This is offered from an artist's point of view, and I do hope it is of interest and help to someone. I do not have photoshop so take from it what you will.
If you have flat 2 dimensional object, like a painting on a flat surface, or a photograph you are colouring, and you want to make it look more three dimensional, or more real, there are some ways to make that happen.
Think of what you see when you look at a real landscape with a far distance.
As objects retreat into space they become less distinct of course, and smaller, but also the colours appear more grey and less intense.
This intensity is called 'value'. An example would be, if you were looking at a range of distant mountains and some closer overlapping forms, such as trees, mountains, houses, rocks, clouds, people, etc anything appearing closer to you, will be more intense in colour.

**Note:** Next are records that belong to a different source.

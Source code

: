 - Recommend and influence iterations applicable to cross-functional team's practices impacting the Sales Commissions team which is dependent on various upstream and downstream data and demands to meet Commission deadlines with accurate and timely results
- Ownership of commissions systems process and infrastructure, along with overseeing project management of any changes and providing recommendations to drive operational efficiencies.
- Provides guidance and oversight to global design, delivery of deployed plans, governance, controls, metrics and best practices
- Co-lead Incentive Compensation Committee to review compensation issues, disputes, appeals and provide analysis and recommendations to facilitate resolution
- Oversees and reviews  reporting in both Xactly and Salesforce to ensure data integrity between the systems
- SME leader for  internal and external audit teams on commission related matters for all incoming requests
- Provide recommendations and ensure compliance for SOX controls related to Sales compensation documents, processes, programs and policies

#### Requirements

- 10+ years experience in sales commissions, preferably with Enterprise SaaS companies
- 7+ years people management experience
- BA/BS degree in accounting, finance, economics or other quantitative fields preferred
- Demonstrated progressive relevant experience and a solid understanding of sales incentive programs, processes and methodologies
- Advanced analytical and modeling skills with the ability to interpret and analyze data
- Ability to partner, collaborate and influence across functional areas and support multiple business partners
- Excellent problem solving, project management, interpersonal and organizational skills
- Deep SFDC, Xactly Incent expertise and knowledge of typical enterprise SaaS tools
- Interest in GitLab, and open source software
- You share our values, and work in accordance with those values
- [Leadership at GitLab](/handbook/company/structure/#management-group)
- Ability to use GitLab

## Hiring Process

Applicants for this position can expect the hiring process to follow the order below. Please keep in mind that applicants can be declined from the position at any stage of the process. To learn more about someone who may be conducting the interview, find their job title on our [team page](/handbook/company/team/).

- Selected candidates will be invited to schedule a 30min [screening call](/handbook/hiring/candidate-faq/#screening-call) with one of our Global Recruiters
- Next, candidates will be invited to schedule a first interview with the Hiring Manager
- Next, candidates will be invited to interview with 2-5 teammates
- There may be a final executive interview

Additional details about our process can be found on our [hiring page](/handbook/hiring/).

The distant mountains will look pale, misty grey blue and would get more pale ( less intense) and greyer the further away they are.
Trees in the distance are not as intense in colour or in detail as are closer ones. An artist will 'grey down' the colour on the palette with white or some other method, to paint the distant trees, to lessen the value, to visually imply distance. The further away the object, more indistinct is the colour and the detail.

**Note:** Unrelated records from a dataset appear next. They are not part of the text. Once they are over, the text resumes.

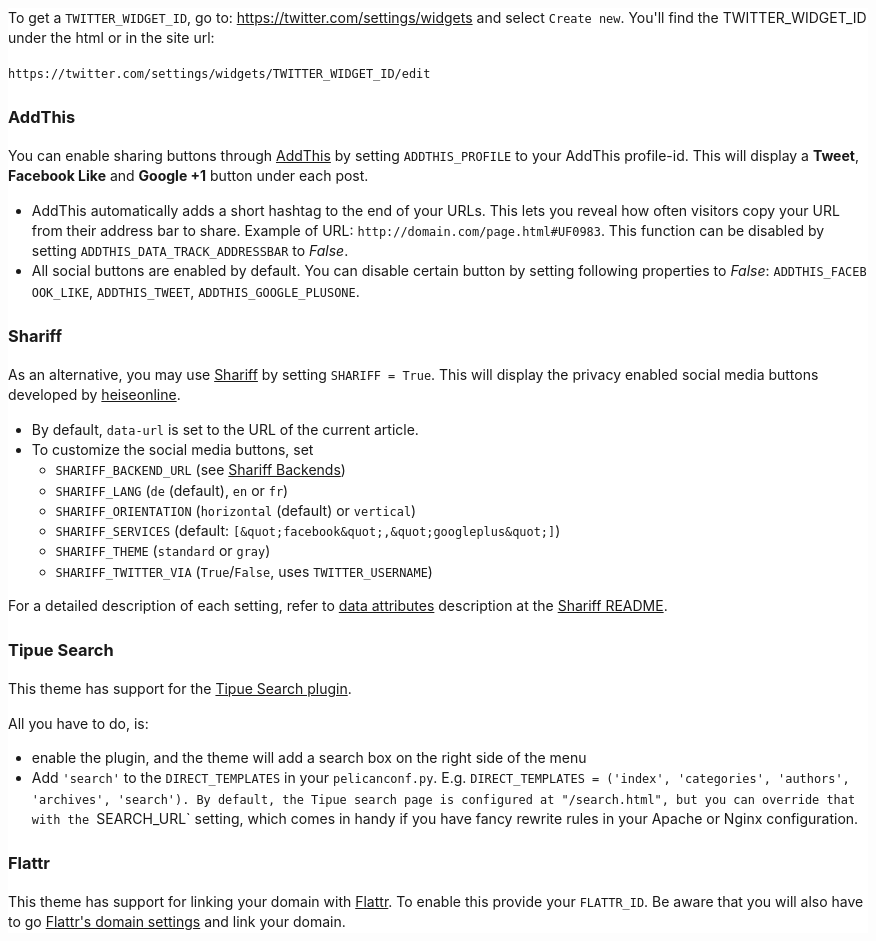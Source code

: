 To get a `TWITTER_WIDGET_ID`, go to: https://twitter.com/settings/widgets and select `Create new`. You'll find the TWITTER_WIDGET_ID under the html or in the site url:

`https://twitter.com/settings/widgets/TWITTER_WIDGET_ID/edit`

### AddThis

You can enable sharing buttons through [AddThis](http://www.addthis.com/) by setting `ADDTHIS_PROFILE` to your AddThis profile-id. This will display a **Tweet**, **Facebook Like** and **Google +1** button under each post.

* AddThis automatically adds a short hashtag to the end of your URLs. This lets you reveal how often visitors copy your URL from their address bar to share. Example of URL: `http://domain.com/page.html#UF0983`. This function can be disabled by setting `ADDTHIS_DATA_TRACK_ADDRESSBAR` to _False_.
* All social buttons are enabled by default. You can disable certain button by setting following properties to _False_: `ADDTHIS_FACEBOOK_LIKE`, `ADDTHIS_TWEET`, `ADDTHIS_GOOGLE_PLUSONE`.

### Shariff

As an alternative, you may use [Shariff](https://github.com/heiseonline/shariff) by setting `SHARIFF = True`. This will display the privacy enabled social media buttons developed by [heiseonline](https://github.com/heiseonline).

  * By default, `data-url` is set to the URL of the current article.
  * To customize the social media buttons, set
    * `SHARIFF_BACKEND_URL` (see [Shariff Backends](https://github.com/heiseonline/shariff#backends))
    * `SHARIFF_LANG` (`de` (default), `en` or `fr`)
    * `SHARIFF_ORIENTATION` (`horizontal` (default) or `vertical`)
    * `SHARIFF_SERVICES` (default: `[&quot;facebook&quot;,&quot;googleplus&quot;]`)
    * `SHARIFF_THEME` (`standard` or `gray`)
    * `SHARIFF_TWITTER_VIA` (`True`/`False`, uses `TWITTER_USERNAME`)

For a detailed description of each setting, refer to [data attributes](https://github.com/heiseonline/shariff#options-data-attributes) description at the [Shariff README](https://github.com/heiseonline/shariff).

### Tipue Search

This theme has support for the
[Tipue Search plugin](https://github.com/getpelican/pelican-plugins/tree/master/tipue_search).

All you have to do, is:
- enable the plugin, and the theme will add a search box on the right
  side of the menu
- Add `'search'` to the `DIRECT_TEMPLATES` in your `pelicanconf.py`. E.g. `DIRECT_TEMPLATES = ('index', 'categories', 'authors', 'archives', 'search').
By default, the Tipue search page is configured at "/search.html", but you can override that with the `SEARCH_URL` 
setting, which comes in handy if you have fancy rewrite rules in your Apache or Nginx configuration.

### Flattr

This theme has support for linking your domain with [Flattr](https://flattr.com). To enable this provide your `FLATTR_ID`. Be aware that you will also have to go [Flattr's domain settings](https://flattr.com/settings/domains) and link your domain.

As well as value or intensity of colour, using warm and cool colours can imply three dimension and depth. There is a 'cooling' of colour as objects appear further into the distance.
Warm colours are, generally speaking, those such as, yellow, orange, red, warm purples, ect. They colours of fire.
The cool colors are cold whites, blue-greys blue, blue-green blue-violets etc. violets., or Winter colours.
On a flat surface, if you want to make your picture look as if there is depth and dimension, use warm colours in the foreground and cooler colours in the background.
The effects of colour should
gradually change from intense to less intense, and from warm to cool as they move into the implied distance.
Remember this is 'generally speaking' as it takes a lot of experimenting to get it right, and it has to look right to you.
For instance, there can be a 'cool violet' and a 'warm violet'. one is more blue and one is more red. There can be a 'cool green' and a 'warm green.'
Cool down a green with a little blue, and you have a cool green, add more yellow and maybe a touch or orange, and you have a warm green, suitable for a foreground.
It's a sort of trickery of the eye.
So by using both techniques together, such as more intensity of colour and warmer colours in the objects you want to appear closer, and using less distinct, greyer and cooler colours in the objects you want to recede into the background, you will create an impression of depth.
There are three basic colours red, yellow, and blue. How you mix them will give you a lot of variations. Red and yellow make orange, blue and yellow, make green, blue and red make violet. adding white to any of these or making the colour thin and transparent will lessen he intensity. Theres is alot more to colour theory, but those are the basics.
Also if using greens for outdoors, not all trees and grass are the same green. Look around you, look really carefully, look at close objects and look at distant objects to see how colour changes.
Don't think tree trunks are supposed to be brown because your kindergarten teacher once told you that. What colour are they really? Go for a walk and look at them. Some of them might surprise you.